(Stored data)
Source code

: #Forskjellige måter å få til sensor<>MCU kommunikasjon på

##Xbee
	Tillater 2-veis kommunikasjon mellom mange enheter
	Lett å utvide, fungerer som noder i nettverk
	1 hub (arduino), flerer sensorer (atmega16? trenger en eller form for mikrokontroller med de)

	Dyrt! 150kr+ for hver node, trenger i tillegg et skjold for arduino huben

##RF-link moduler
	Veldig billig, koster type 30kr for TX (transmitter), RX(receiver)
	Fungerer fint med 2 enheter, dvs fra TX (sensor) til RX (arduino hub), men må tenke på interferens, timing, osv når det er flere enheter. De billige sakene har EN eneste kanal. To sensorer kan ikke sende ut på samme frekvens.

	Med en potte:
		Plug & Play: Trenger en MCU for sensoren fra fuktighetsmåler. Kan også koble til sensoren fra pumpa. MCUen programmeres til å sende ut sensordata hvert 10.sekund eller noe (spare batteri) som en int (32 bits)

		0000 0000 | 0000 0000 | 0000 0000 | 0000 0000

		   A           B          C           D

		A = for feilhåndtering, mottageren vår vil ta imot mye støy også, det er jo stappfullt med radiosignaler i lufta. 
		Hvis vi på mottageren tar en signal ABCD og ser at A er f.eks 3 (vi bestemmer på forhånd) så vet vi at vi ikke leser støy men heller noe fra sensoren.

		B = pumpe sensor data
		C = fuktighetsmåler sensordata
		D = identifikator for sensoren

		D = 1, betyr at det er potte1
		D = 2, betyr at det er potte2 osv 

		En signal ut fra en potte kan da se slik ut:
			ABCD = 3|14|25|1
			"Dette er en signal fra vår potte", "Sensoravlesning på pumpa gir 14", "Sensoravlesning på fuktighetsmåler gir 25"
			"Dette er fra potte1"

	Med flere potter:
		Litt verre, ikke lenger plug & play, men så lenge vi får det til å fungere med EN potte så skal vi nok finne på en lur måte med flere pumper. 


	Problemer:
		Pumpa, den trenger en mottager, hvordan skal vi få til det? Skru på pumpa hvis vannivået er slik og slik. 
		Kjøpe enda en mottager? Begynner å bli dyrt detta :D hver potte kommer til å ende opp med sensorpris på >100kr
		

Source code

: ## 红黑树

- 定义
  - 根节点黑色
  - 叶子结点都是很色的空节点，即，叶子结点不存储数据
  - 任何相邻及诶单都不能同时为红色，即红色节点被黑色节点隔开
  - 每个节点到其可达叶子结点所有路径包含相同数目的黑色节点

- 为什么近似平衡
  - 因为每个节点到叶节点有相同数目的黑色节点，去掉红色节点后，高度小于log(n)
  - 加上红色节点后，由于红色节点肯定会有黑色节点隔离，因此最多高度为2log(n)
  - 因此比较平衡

#### [What is expected]
Among the records above, a stretch begins at the line containing "C = fuktighetsmåler sensordata" and ends at the line containing "Pumpa, den trenger". Restate that stretch word for word, and nothing else.

#### [Expected answer]
		C = fuktighetsmåler sensordata
		D = identifikator for sensoren

		D = 1, betyr at det er potte1
		D = 2, betyr at det er potte2 osv 

		En signal ut fra en potte kan da se slik ut:
			ABCD = 3|14|25|1
			"Dette er en signal fra vår potte", "Sensoravlesning på pumpa gir 14", "Sensoravlesning på fuktighetsmåler gir 25"
			"Dette er fra potte1"

	Med flere potter:
		Litt verre, ikke lenger plug & play, men så lenge vi får det til å fungere med EN potte så skal vi nok finne på en lur måte med flere pumper. 


	Problemer:
		Pumpa, den trenger en mottager, hvordan skal vi få til det? Skru på pumpa hvis vannivået er slik og slik. 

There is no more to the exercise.